* **Stored dataset items**:

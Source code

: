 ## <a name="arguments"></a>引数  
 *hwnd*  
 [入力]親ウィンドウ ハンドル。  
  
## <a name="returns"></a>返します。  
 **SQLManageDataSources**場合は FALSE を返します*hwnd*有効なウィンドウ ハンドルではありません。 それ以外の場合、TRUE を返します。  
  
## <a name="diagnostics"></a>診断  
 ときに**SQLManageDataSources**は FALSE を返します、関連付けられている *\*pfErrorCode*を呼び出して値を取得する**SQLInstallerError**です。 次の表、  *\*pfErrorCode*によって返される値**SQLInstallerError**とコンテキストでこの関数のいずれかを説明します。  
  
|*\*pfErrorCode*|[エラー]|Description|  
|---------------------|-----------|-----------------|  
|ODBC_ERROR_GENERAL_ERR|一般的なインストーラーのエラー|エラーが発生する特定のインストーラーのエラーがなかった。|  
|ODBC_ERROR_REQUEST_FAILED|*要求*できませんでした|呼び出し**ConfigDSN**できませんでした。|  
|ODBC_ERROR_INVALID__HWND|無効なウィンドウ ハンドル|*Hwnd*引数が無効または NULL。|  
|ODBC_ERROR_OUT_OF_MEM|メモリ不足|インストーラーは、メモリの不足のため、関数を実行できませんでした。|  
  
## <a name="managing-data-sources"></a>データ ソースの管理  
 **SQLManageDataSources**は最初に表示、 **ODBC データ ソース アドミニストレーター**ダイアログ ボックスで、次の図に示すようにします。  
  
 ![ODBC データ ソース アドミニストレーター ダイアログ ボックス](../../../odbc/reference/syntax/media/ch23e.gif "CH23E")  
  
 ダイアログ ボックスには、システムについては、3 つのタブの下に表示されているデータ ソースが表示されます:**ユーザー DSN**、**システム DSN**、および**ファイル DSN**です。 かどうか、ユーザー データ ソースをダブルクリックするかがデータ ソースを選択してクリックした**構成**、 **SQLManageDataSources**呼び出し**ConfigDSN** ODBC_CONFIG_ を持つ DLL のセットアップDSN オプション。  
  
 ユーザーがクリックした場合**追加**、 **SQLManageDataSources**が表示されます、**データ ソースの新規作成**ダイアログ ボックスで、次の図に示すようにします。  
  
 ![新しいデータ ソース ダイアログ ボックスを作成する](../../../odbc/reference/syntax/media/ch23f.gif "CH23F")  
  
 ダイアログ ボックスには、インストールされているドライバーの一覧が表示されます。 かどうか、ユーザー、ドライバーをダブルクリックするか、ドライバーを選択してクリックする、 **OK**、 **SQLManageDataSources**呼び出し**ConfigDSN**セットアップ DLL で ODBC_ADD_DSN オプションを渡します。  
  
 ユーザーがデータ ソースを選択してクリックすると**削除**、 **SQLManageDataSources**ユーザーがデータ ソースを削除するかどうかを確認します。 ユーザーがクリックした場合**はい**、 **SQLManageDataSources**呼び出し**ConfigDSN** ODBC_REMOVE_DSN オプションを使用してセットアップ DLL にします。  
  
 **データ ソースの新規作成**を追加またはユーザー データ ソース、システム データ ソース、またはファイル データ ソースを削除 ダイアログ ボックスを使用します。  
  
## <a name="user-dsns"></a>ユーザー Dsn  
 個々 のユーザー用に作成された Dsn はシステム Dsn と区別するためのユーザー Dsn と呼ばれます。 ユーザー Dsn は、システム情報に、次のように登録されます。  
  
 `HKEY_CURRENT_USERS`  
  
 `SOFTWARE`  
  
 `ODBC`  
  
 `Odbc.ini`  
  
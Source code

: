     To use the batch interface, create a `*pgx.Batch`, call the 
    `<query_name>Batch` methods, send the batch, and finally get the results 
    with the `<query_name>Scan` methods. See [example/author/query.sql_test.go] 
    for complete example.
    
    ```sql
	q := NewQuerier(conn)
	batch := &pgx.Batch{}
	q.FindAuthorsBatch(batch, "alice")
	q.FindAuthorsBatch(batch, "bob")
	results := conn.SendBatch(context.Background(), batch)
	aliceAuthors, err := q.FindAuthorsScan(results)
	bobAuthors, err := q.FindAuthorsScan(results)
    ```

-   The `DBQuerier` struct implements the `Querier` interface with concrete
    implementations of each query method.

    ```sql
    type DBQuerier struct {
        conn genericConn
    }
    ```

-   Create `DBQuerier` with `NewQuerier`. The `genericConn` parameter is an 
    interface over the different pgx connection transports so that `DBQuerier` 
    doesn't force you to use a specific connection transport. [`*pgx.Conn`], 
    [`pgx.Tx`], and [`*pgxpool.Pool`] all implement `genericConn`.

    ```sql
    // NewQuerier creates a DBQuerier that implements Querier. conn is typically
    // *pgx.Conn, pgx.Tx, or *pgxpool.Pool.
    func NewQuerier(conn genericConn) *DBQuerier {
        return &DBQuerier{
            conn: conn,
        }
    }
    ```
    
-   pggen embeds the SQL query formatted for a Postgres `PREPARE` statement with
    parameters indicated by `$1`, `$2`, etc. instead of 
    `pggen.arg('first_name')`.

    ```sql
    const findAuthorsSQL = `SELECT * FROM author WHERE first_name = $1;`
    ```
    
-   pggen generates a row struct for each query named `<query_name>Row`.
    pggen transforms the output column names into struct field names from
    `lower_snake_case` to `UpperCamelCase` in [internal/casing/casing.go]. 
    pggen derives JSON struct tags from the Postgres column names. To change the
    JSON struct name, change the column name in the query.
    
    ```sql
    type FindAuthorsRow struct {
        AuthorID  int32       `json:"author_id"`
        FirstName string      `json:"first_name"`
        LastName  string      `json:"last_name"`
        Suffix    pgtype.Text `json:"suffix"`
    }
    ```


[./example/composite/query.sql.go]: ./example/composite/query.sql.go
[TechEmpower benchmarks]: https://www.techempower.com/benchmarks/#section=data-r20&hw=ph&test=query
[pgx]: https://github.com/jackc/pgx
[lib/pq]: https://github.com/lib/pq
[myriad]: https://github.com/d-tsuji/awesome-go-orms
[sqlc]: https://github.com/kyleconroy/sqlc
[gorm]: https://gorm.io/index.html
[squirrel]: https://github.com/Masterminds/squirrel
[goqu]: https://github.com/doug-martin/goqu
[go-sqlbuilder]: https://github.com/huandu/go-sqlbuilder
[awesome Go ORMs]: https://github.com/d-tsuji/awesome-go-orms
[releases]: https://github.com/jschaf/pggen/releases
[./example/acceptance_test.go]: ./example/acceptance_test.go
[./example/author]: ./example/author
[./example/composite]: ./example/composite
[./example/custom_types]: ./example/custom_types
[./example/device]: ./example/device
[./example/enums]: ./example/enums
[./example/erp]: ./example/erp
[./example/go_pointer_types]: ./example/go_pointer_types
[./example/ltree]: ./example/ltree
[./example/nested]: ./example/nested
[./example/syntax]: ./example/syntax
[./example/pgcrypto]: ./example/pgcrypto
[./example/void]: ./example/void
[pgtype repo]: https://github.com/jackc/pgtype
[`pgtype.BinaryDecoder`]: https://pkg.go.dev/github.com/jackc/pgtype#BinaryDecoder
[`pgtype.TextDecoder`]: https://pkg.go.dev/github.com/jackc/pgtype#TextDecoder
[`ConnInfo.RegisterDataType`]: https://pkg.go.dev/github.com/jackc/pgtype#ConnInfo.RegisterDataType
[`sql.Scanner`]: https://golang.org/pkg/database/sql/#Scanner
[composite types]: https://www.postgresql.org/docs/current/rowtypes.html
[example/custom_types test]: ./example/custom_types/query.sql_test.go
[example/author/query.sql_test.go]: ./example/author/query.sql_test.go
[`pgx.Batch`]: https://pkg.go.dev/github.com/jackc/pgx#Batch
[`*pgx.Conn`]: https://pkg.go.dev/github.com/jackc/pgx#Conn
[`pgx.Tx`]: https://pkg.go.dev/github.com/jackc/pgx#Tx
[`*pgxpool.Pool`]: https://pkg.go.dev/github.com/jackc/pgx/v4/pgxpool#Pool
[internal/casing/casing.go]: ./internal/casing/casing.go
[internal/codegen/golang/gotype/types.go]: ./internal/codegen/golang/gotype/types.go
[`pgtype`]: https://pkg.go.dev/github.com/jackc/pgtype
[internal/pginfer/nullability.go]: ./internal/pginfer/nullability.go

* **Task to carry out**: Each line with the word "アドミニストレーター" in the records above belongs in the result; copy all of them.

* **Exercise solution**:
 **SQLManageDataSources**は最初に表示、 **ODBC データ ソース アドミニストレーター**ダイアログ ボックスで、次の図に示すようにします。  
 ![ODBC データ ソース アドミニストレーター ダイアログ ボックス](../../../odbc/reference/syntax/media/ch23e.gif "CH23E")  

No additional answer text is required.